Ditengah Risiko Investasi Digital, Tabungan Emas Pegadaian Jadi Pilihan Aman untuk Menjaga Aset Masa Depan
QueenNews.id — Emas digital kini menjadi primadona baru di dunia investasi. Kemudahan membeli emas hanya lewat ponsel membuat masyarakat semakin antusias, apalagi saat harga emas terus menanjak.
Namun di balik tren tersebut, muncul peringatan serius setelah kasus penutupan platform investasi emas di Asia menimbulkan kerugian hingga puluhan triliun rupiah.
Untuk menghindari risiko serupa, masyarakat diimbau memperhatikan sejumlah faktor sebelum memilih platform emas digital.
Berikut Lima Hal Penting Sebelum Berinvestasi Emas Digital
Pertama, investor wajib memastikan legalitas platform. Di Indonesia, investasi emas digital harus berada dalam pengawasan regulator resmi seperti OJK atau terdaftar di BAPPEBTI. Status legal ini menjadi fondasi perlindungan apabila terjadi masalah di kemudian hari.
Kedua, yang tidak kalah krusial adalah kepastian bahwa emas digital benar-benar memiliki underlying asset. Platform terpercaya harus menjamin rasio 1:1, artinya setiap gram saldo emas nasabah didukung oleh emas fisik yang tersimpan aman di vault.
Ketiga, masyarakat perlu mencermati transparansi harga. Spread atau selisih harga beli dan jual menjadi komponen penting dalam investasi emas. Platform yang kredibel akan menampilkan harga real-time tanpa biaya tersembunyi.
Keempat, aspek likuiditas juga wajib diperhatikan. Investor harus memastikan saldo emas dapat dicairkan dengan mudah, serta tersedia opsi mencetaknya menjadi emas fisik bersertifikat.
Kelima, keamanan digital dan reputasi perusahaan menjadi faktor yang tidak bisa diabaikan.

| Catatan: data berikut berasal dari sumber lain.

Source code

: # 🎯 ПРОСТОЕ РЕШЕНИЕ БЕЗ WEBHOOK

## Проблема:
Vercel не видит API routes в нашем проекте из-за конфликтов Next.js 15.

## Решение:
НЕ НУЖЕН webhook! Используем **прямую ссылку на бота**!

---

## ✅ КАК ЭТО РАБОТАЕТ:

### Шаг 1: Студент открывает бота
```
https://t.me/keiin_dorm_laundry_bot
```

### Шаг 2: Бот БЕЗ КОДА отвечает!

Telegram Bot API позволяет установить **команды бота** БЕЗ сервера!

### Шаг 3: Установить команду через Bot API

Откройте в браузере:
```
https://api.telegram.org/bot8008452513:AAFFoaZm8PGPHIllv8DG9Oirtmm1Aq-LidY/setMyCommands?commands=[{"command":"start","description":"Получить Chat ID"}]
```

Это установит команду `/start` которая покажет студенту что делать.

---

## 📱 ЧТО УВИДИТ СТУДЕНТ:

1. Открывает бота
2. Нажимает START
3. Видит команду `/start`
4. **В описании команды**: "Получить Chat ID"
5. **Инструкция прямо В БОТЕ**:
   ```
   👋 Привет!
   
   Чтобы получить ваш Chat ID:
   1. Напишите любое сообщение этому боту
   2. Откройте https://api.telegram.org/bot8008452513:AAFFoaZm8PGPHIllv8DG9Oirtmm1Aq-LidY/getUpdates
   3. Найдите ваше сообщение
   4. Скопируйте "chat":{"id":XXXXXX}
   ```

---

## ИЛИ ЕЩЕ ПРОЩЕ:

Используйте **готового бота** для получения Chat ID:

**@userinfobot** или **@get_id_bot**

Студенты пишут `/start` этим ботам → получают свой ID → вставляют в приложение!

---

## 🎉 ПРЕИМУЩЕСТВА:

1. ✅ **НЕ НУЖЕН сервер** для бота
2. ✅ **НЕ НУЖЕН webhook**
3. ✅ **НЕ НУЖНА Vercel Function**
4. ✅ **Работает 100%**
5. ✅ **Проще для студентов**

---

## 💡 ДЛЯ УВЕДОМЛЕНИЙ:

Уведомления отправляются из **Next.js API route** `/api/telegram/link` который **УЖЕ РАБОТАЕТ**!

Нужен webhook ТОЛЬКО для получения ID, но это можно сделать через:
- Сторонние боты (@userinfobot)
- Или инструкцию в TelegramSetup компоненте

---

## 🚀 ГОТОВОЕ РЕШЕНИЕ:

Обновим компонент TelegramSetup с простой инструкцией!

Di era siber, perlindungan akun melalui sistem seperti autentikasi dua faktor (2FA) dan enkripsi data menjadi standar penting.
Di tengah meningkatnya minat masyarakat, PT Pegadaian menegaskan komitmennya menghadirkan layanan investasi emas yang aman.

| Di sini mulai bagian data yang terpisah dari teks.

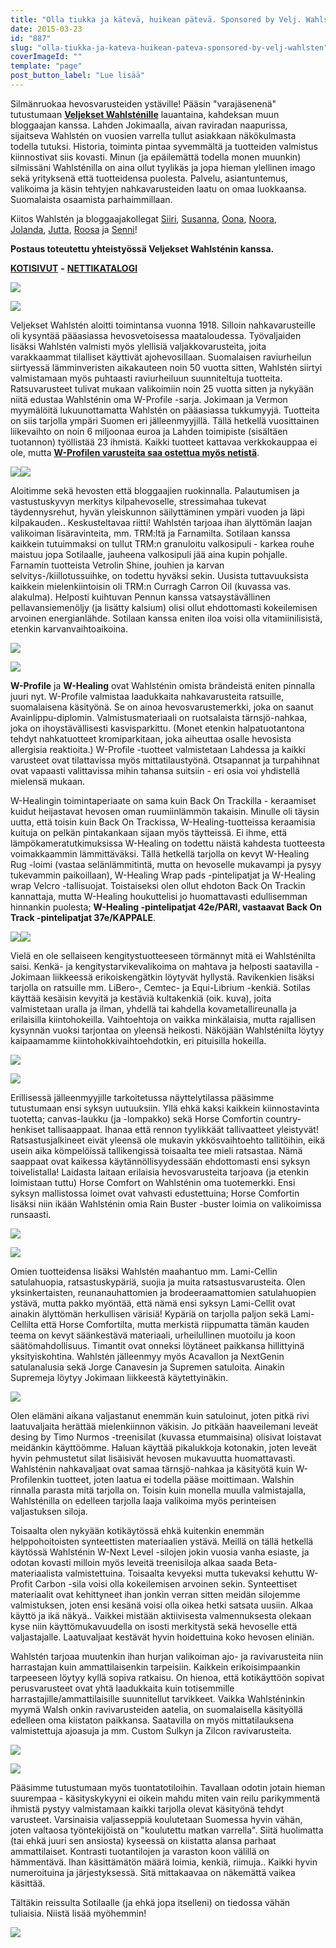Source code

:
 ```yaml
---
title: "Olla tiukka ja kätevä, huikean pätevä. Sponsored by Velj. Wahlstén."
date: 2015-03-23
id: "887"
slug: "olla-tiukka-ja-kateva-huikean-pateva-sponsored-by-velj-wahlsten"
coverImageId: ""
template: "page"
post_button_label: "Lue lisää"
---
```


Silmänruokaa hevosvarusteiden ystäville! Pääsin "varajäsenenä" tutustumaan **[Veljekset Wahlsténille](http://www.veljwahlsten.com/fi/Etusivu/)** lauantaina, kahdeksan muun bloggaajan kanssa. Lahden Jokimaalla, aivan raviradan naapurissa, sijaitseva Wahlstén on vuosien varrella tullut asiakkaan näkökulmasta todella tutuksi. Historia, toiminta pintaa syvemmältä ja tuotteiden valmistus kiinnostivat siis kovasti. Minun (ja epäilemättä todella monen muunkin) silmissäni Wahlsténilla on aina ollut tyylikäs ja jopa hieman ylellinen imago sekä yrityksenä että tuotteidensa puolesta. Palvelu, asiantuntemus, valikoima ja käsin tehtyjen nahkavarusteiden laatu on omaa luokkaansa. Suomalaista osaamista parhaimmillaan.

Kiitos Wahlstén ja bloggaajakollegat [Siiri](http://skaskinen.blogspot.fi/), [Susanna](http://puoliverinenprinssi.blogspot.fi/), [Oona](http://ablemajor.blogspot.fi/), [Noora](http://kootussaravissa.blogspot.fi/), [Jolanda](http://arvonherra.blogspot.fi/), [Jutta](http://jokapaivaonkarkkipaiva.blogspot.fi/), [Roosa](http://roosajacolorado.blogspot.fi/) ja [Senni](http://kisamatkalla.blogspot.fi/)!

**Postaus toteutettu yhteistyössä Veljekset Wahlsténin kanssa.**

[**KOTISIVUT**](http://www.veljwahlsten.com/fi/Etusivu/) **-** [**NETTIKATALOGI**](http://epaper.fi/read/861/pA7vAA0w)

[![](/images/IMG_1897_.jpg)](http://3.bp.blogspot.com/-EYbbexQskaA/VQ_vaHbctdI/AAAAAAAAJVo/cVFU-uY1ntM/s1600/IMG_1897_.jpg)

[![](/images/IMG_2069_.jpg)](http://1.bp.blogspot.com/-4EvMDalSgxU/VQ_viR5mgkI/AAAAAAAAJXI/HKKmmkcL7WQ/s1600/IMG_2069_.jpg)

Veljekset Wahlstén aloitti toimintansa vuonna 1918. Silloin nahkavarusteille oli kysyntää pääasiassa hevosvetoisessa maataloudessa. Työvaljaiden lisäksi Wahlstén valmisti myös ylellisiä valjakkovarusteita, joita varakkaammat tilalliset käyttivät ajohevosillaan. Suomalaisen raviurheilun siirtyessä lämminveristen aikakauteen noin 50 vuotta sitten, Wahlstén siirtyi valmistamaan myös puhtaasti raviurheiluun suunniteltuja tuotteita. Ratsuvarusteet tulivat mukaan valikoimiin noin 25 vuotta sitten ja nykyään niitä edustaa Wahlsténin oma W-Profile -sarja. Jokimaan ja Vermon myymälöitä lukuunottamatta Wahlstén on pääasiassa tukkumyyjä. Tuotteita on siis tarjolla ympäri Suomen eri jälleenmyyjillä. Tällä hetkellä vuosittainen liikevaihto on noin 6 miljoonaa euroa ja Lahden toimipiste (sisältäen tuotannon) työllistää 23 ihmistä. Kaikki tuotteet kattavaa verkkokauppaa ei ole, mutta [**W-Profilen varusteita saa ostettua myös netistä**](http://www.w-profile.com/).

[![](/images/IMG_1918_.jpg)](http://2.bp.blogspot.com/-9XNWG50a1CE/VQ_vaBEOcfI/AAAAAAAAJVw/wANZlSB_vUI/s1600/IMG_1918_.jpg)[![](/images/IMG_2009_.jpg)](http://1.bp.blogspot.com/-vvu4iFLgiP0/VQ_x07JfKmI/AAAAAAAAJYw/n_En3XIkpf8/s1600/IMG_2009_.jpg)

Aloitimme sekä hevosten että bloggaajien ruokinnalla. Palautumisen ja vastustuskyvyn merkitys kilpahevoselle, stressimahaa tukevat täydennysrehut, hyvän yleiskunnon säilyttäminen ympäri vuoden ja läpi kilpakauden.. Keskusteltavaa riitti! Wahlstén tarjoaa ihan älyttömän laajan valikoiman lisäravinteita, mm. TRM:ltä ja Farnamilta. Sotilaan kanssa kaikkein tutuimmaksi on tullut TRM:n granuloitu valkosipuli - karkea rouhe maistuu jopa Sotilaalle, jauheena valkosipuli jää aina kupin pohjalle. Farnamin tuotteista Vetrolin Shine, jouhien ja karvan selvitys-/kiillotussuihke, on todettu hyväksi sekin. Uusista tuttavuuksista kaikkein mielenkiintoisin oli TRM:n Curragh Carron Oil (kuvassa vas. alakulma). Helposti kuihtuvan Pennun kanssa vatsaystävällinen pellavansiemenöljy (ja lisätty kalsium) olisi ollut ehdottomasti kokeilemisen arvoinen energianlähde. Sotilaan kanssa eniten iloa voisi olla vitamiinilisistä, etenkin karvanvaihtoaikoina.

[![](/images/IMG_2017_.jpg)](http://1.bp.blogspot.com/-LwT6Y-qfKNM/VQ_w1mivacI/AAAAAAAAJYE/mkl-LHXQZYA/s1600/IMG_2017_.jpg)

[![](/images/IMG_1954_.jpg)](http://3.bp.blogspot.com/-utc_YDlCL3k/VQ_w1m80tBI/AAAAAAAAJYA/h94ZIFjzRGU/s1600/IMG_1954_.jpg)

**W-Profile** ja **W-Healing** ovat Wahlsténin omista brändeistä eniten pinnalla juuri nyt. W-Profile valmistaa laadukkaita nahkavarusteita ratsuille, suomalaisena käsityönä. Se on ainoa hevosvarustemerkki, joka on saanut Avainlippu-diplomin. Valmistusmateriaali on ruotsalaista tärnsjö-nahkaa, joka on ihoystävällisesti kasvisparkittu. (Monet etenkin halpatuotantona tehdyt nahkatuotteet kromiparkitaan, joka aiheuttaa osalle hevosista allergisia reaktioita.) W-Profile -tuotteet valmistetaan Lahdessa ja kaikki varusteet ovat tilattavissa myös mittatilaustyönä. Otsapannat ja turpahihnat ovat vapaasti valittavissa mihin tahansa suitsiin - eri osia voi yhdistellä mielensä mukaan.

W-Healingin toimintaperiaate on sama kuin Back On Trackilla - keraamiset kuidut heijastavat hevosen oman ruumiinlämmön takaisin. Minulle oli täysin uutta, että toisin kuin Back On Trackissa, W-Healing-tuotteissa keraamisia kuituja on pelkän pintakankaan sijaan myös täytteissä. Ei ihme, että lämpökameratutkimuksissa W-Healing on todettu näistä kahdesta tuotteesta voimakkaammin lämmittäväksi. Tällä hetkellä tarjolla on kevyt W-Healing Rug -loimi (vastaa selänlämmitintä, mutta on hevoselle mukavampi ja pysyy tukevammin paikoillaan), W-Healing Wrap pads -pintelipatjat ja W-Healing wrap Velcro -tallisuojat. Toistaiseksi olen ollut ehdoton Back On Trackin kannattaja, mutta W-Healing houkuttelisi jo huomattavasti edullisemman hinnankin puolesta; **W-Healing -pintelipatjat 42e/PARI, vastaavat Back On Track -pintelipatjat 37e/KAPPALE**.

[![](/images/IMG_1924_.jpg)](http://3.bp.blogspot.com/-Z8a7_-k_zIw/VQ_w_j6x4kI/AAAAAAAAJYQ/VOqf8imsqTo/s1600/IMG_1924_.jpg)[![](/images/IMG_1940_.jpg)](http://3.bp.blogspot.com/-COfKdxW2X9o/VQ_w_jlAY9I/AAAAAAAAJYU/pp3T7b3n0tg/s1600/IMG_1940_.jpg)

Vielä en ole sellaiseen kengitystuotteeseen törmännyt mitä ei Wahlsténilta saisi. Kenkä- ja kengitystarvikevalikoima on mahtava ja helposti saatavilla - Jokimaan liikkeessä erikoiskengätkin löytyvät hyllystä. Ravikenkien lisäksi tarjolla on ratsuille mm. LiBero-, Cemtec- ja Equi-Librium -kenkiä. Sotilas käyttää kesäisin kevyitä ja kestäviä kultakenkiä (oik. kuva), joita valmistetaan uralla ja ilman, yhdellä tai kahdella kovametallireunalla ja erilaisilla kiintohokeilla. Vaihtoehtoja on vaikka minkälaisia, mutta rajallisen kysynnän vuoksi tarjontaa on yleensä heikosti. Näköjään Wahlsténilta löytyy kaipaamamme kiintohokkivaihtoehdotkin, eri pituisilla hokeilla.

[![](/images/IMG_1973_.jpg)](http://3.bp.blogspot.com/-zu-ZYLh9QPg/VQ_xjNwD1yI/AAAAAAAAJYg/QLhcJW7K4v8/s1600/IMG_1973_.jpg)

[![](/images/IMG_1982_.jpg)](http://1.bp.blogspot.com/-q3II3sfm8es/VQ_xjCn2AqI/AAAAAAAAJYk/EtJhWREwJO4/s1600/IMG_1982_.jpg)

Erillisessä jälleenmyyjille tarkoitetussa näyttelytilassa pääsimme tutustumaan ensi syksyn uutuuksiin. Yllä ehkä kaksi kaikkein kiinnostavinta tuotetta; canvas-laukku (ja -lompakko) sekä Horse Comfortin country-henkiset tallisaappaat. Ihanaa että rennon tyylikkäät tallivaatteet yleistyvät! Ratsastusjalkineet eivät yleensä ole mukavin ykkösvaihtoehto tallitöihin, eikä usein aika kömpelöissä tallikengissä toisaalta tee mieli ratsastaa. Nämä saappaat ovat kaikessa käytännöllisyydessään ehdottomasti ensi syksyn toivelistalla! Laidasta laitaan erilaisia hevosvarusteita tarjoava (ja etenkin loimistaan tuttu) Horse Comfort on Wahlsténin oma tuotemerkki. Ensi syksyn mallistossa loimet ovat vahvasti edustettuina; Horse Comfortin lisäksi niin ikään Wahlsténin omia Rain Buster -buster loimia on valikoimissa runsaasti.

[![](/images/IMG_1966_.jpg)](http://3.bp.blogspot.com/-PeYEqAnijsU/VQ_yfFxZ-6I/AAAAAAAAJY4/B3S2FGuCg0g/s1600/IMG_1966_.jpg)

[![](/images/IMG_1989_.jpg)](http://2.bp.blogspot.com/-mY0xHlbSxCY/VQ_yfAbQucI/AAAAAAAAJY8/YLhEut14EHc/s1600/IMG_1989_.jpg)

Omien tuotteidensa lisäksi Wahlstén maahantuo mm. Lami-Cellin satulahuopia, ratsastuskypäriä, suojia ja muita ratsastusvarusteita. Olen yksinkertaisten, reunanauhattomien ja brodeeraamattomien satulahuopien ystävä, mutta pakko myöntää, että nämä ensi syksyn Lami-Cellit ovat ainakin älyttömän herkullisen värisiä! Kypäriä on tarjolla paljon sekä Lami-Cellilta että Horse Comfortilta, mutta merkistä riippumatta tämän kauden teema on kevyt säänkestävä materiaali, urheilullinen muotoilu ja koon säätömahdollisuus. Timantit ovat onneksi löytäneet paikkansa hillittyinä yksityiskohtina. Wahlstén jälleenmyy myös Acavallon ja NextGenin satulanalusia sekä Jorge Canavesin ja Supremen satuloita. Ainakin Supremeja löytyy Jokimaan liikkeestä käytettyinäkin.

[![](/images/IMG_2008_.jpg)](http://4.bp.blogspot.com/-te7AI56Ln84/VQ_y80oOGDI/AAAAAAAAJZM/6ZvTchXV9NY/s1600/IMG_2008_.jpg)

Olen elämäni aikana valjastanut enemmän kuin satuloinut, joten pitkä rivi laatuvaljaita herättää mielenkiinnon väkisin. Jo pitkään haaveilemani leveät desing by Timo Nurmos -treenisilat (kuvassa etummaisina) olisivat loistavat meidänkin käyttöömme. Haluan käyttää pikalukkoja kotonakin, joten leveät hyvin pehmustetut silat lisäisivät hevosen mukavuutta huomattavasti. Wahlsténin nahkavaljaat ovat samaa tärnsjö-nahkaa ja käsityötä kuin W-Profilenkin tuotteet, joten laatua ei todella pääse moittimaan. Walshin rinnalla parasta mitä tarjolla on. Toisin kuin monella muulla valmistajalla, Wahlsténilla on edelleen tarjolla laaja valikoima myös perinteisen valjastuksen siloja.

Toisaalta olen nykyään kotikäytössä ehkä kuitenkin enemmän helppohoitoisten synteettisten materiaalien ystävä. Meillä on tällä hetkellä käytössä Wahlsténin W-Next Level -silojen jokin vuosia vanha esiaste, ja odotan kovasti milloin myös leveitä treenisiloja alkaa saada Beta-materiaalista valmistettuina. Toisaalta kevyeksi mutta tukevaksi kehuttu W-Profit Carbon -sila voisi olla kokeilemisen arvoinen sekin. Synteettiset materiaalit ovat kehittyneet ihan jonkin verran sitten meidän silojemme valmistuksen, joten ensi kesänä voisi olla oikea hetki satsata uusiin. Alkaa käyttö ja ikä näkyä.. Vaikkei mistään aktiivisesta valmennuksesta olekaan kyse niin käyttömukavuudella on isosti merkitystä sekä hevoselle että valjastajalle. Laatuvaljaat kestävät hyvin hoidettuina koko hevosen eliniän.

Wahlstén tarjoaa muutenkin ihan hurjan valikoiman ajo- ja ravivarusteita niin harrastajan kuin ammattilaisenkin tarpeisiin. Kaikkein erikoisimpaankin tarpeeseen löytyy kyllä sopiva ratkaisu. On hienoa, että kotikäyttöön sopivat perusvarusteet ovat yhtä laadukkaita kuin totisemmille harrastajille/ammattilaisille suunnitellut tarvikkeet. Vaikka Wahlsténinkin myymä Walsh onkin ravivarusteiden aatelia, on suomalaisella käsityöllä edelleen oma kiistaton paikkansa. Saatavilla on myös mittatilauksena valmistettuja ajoasuja ja mm. Custom Sulkyn ja Zilcon ravivarusteita.

[![](/images/IMG_2036_.jpg)](http://3.bp.blogspot.com/-eR4TDUVXfQw/VQ_zTY0TMTI/AAAAAAAAJZg/Ko3A35dZWCE/s1600/IMG_2036_.jpg)

[![](/images/IMG_2038_.jpg)](http://2.bp.blogspot.com/-N7PijAQMlwQ/VQ_zTfDF_AI/AAAAAAAAJZ0/NXaWEBbQ2ow/s1600/IMG_2038_.jpg)

Pääsimme tutustumaan myös tuontatotiloihin. Tavallaan odotin jotain hieman suurempaa - käsityskykyyni ei oikein mahdu miten vain reilu parikymmentä ihmistä pystyy valmistamaan kaikki tarjolla olevat käsityönä tehdyt varusteet. Varsinaisia valjasseppiä koulutetaan Suomessa hyvin vähän, joten valtaosa työntekijöistä on "koulutettu matkan varrella". Siitä huolimatta (tai ehkä juuri sen ansiosta) kyseessä on kiistatta alansa parhaat ammattilaiset. Kontrasti tuotantilojen ja varaston koon välillä on hämmentävä. Ihan käsittämätön määrä loimia, kenkiä, riimuja.. Kaikki hyvin numeroituina ja järjestyksessä. Sitä mittakaavaa on näkemättä vaikea käsittää.

Tältäkin reissulta Sotilaalle (ja ehkä jopa itselleni) on tiedossa vähän tuliaisia. Niistä lisää myöhemmin!

[![](/images/IMG_2052_.jpg)](http://3.bp.blogspot.com/-AX9E9WX1GtE/VRCL7nZf55I/AAAAAAAAJaM/eKGspuScBtU/s1600/IMG_2052_.jpg)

Sebagai perusahaan BUMN dengan pengalaman lebih dari 124 tahun, Pegadaian menjadi salah satu institusi yang dipercaya dalam pengelolaan emas masyarakat.
Melalui produk Tabungan Emas, Pegadaian memastikan saldo emas nasabah dijamin 1:1 dengan emas fisik 24 karat yang tersimpan di vault berstandar internasional serta diawasi penuh oleh OJK.

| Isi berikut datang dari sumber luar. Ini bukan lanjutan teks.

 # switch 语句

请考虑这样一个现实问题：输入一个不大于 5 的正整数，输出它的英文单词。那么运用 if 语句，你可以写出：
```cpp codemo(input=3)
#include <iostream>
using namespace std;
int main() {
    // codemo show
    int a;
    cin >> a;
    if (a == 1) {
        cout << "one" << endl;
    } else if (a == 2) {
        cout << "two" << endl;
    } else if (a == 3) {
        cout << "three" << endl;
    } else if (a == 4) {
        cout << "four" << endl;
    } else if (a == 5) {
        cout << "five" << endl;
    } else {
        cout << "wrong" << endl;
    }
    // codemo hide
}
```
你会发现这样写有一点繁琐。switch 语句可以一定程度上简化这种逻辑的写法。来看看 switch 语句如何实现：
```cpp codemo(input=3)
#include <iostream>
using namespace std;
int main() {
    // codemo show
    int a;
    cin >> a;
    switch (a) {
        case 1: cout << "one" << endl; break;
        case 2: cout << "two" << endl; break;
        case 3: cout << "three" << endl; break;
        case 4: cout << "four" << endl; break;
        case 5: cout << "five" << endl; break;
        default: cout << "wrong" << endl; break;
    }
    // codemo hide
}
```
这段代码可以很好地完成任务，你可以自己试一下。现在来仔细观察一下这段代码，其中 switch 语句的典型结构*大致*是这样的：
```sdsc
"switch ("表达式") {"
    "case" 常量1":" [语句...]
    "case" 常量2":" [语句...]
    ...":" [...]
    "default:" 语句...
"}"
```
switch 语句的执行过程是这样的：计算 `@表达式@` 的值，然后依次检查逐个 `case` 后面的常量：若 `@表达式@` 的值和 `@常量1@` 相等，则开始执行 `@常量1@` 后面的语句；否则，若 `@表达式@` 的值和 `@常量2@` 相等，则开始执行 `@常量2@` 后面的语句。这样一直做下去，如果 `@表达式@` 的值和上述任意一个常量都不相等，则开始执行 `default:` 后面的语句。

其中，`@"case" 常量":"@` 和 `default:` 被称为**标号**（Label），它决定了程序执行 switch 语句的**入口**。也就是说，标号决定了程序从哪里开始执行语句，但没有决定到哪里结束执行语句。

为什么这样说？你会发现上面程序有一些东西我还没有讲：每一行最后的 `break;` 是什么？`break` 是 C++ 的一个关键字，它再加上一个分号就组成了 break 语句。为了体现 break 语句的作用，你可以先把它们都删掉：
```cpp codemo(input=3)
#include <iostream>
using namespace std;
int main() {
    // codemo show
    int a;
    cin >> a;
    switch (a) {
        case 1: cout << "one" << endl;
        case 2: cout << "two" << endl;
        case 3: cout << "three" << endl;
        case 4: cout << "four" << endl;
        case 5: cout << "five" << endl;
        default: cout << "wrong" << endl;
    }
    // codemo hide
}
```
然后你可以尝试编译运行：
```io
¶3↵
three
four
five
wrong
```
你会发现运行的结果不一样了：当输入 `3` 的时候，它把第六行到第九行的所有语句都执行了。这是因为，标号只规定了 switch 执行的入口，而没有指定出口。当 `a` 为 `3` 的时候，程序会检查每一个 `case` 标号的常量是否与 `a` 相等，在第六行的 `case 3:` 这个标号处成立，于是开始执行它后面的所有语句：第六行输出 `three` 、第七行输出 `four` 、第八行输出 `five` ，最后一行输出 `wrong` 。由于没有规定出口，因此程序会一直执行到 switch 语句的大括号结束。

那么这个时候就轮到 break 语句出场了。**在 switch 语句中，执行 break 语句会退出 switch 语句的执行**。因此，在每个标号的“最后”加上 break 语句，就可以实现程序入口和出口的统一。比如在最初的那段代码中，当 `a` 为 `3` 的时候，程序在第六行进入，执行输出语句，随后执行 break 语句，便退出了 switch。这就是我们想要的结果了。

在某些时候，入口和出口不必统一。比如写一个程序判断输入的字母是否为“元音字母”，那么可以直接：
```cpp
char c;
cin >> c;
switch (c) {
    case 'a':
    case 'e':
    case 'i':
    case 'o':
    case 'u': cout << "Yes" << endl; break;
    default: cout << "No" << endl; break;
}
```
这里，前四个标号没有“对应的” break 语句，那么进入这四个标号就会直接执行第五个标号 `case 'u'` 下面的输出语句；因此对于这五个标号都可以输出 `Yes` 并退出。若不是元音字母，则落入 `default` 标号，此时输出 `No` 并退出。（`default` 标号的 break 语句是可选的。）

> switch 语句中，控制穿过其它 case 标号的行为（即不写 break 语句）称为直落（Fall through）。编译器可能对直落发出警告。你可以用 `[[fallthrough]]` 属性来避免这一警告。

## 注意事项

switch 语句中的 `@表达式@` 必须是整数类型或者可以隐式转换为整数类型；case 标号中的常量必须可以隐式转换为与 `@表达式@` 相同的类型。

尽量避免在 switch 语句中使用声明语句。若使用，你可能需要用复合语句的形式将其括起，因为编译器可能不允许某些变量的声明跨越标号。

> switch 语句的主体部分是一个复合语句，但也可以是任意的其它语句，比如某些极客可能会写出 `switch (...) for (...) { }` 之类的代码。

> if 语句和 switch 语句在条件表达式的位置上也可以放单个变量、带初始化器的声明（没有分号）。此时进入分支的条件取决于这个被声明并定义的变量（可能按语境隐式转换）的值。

“Di Pegadaian, masyarakat bisa mulai investasi emas dari nominal terjangkau, mulai Rp10.000. Saldo tersebut langsung dikonversikan menjadi Tabungan Emas dan dijamin memiliki underlying asset yang nyata,” ujar Novryandi, Pemimpin Wilayah PT Pegadaian Kanwil III Sumbagsel.
Ia menjelaskan, antusiasme masyarakat di wilayah Sumbagsel terus meningkat karena emas digital dinilai aman, likuid, serta mudah diakses melalui aplikasi Tring! by Pegadaian.
Selain menabung emas, nasabah juga dapat memanfaatkan fitur deposito emas untuk memperoleh margin serta fasilitas gadai saldo emas bagi kebutuhan dana cepat tanpa harus menjual aset.
Keunggulan lain Tabungan Emas Pegadaian adalah fleksibilitas kepemilikan aset riil.
Nasabah dapat mencetak saldo emas digital menjadi kepingan emas batangan fisik bersertifikat dengan biaya yang transparan.
Proses pencetakan dapat dilakukan melalui aplikasi Tring! dan hasilnya dapat diambil langsung di outlet Pegadaian maupun melalui fasilitas ATM Emas yang tersedia di sejumlah lokasi strategis.
Dengan maraknya tren investasi emas digital, masyarakat diingatkan untuk tidak mudah tergiur oleh imbal hasil tinggi atau promo besar dari platform yang tidak jelas legalitasnya.
Investasi emas bukan hanya soal keuntungan, tetapi juga soal keamanan aset jangka panjang.
Memilih lembaga yang teruji dan terpercaya menjadi kunci untuk menjaga masa depan finansial tetap aman.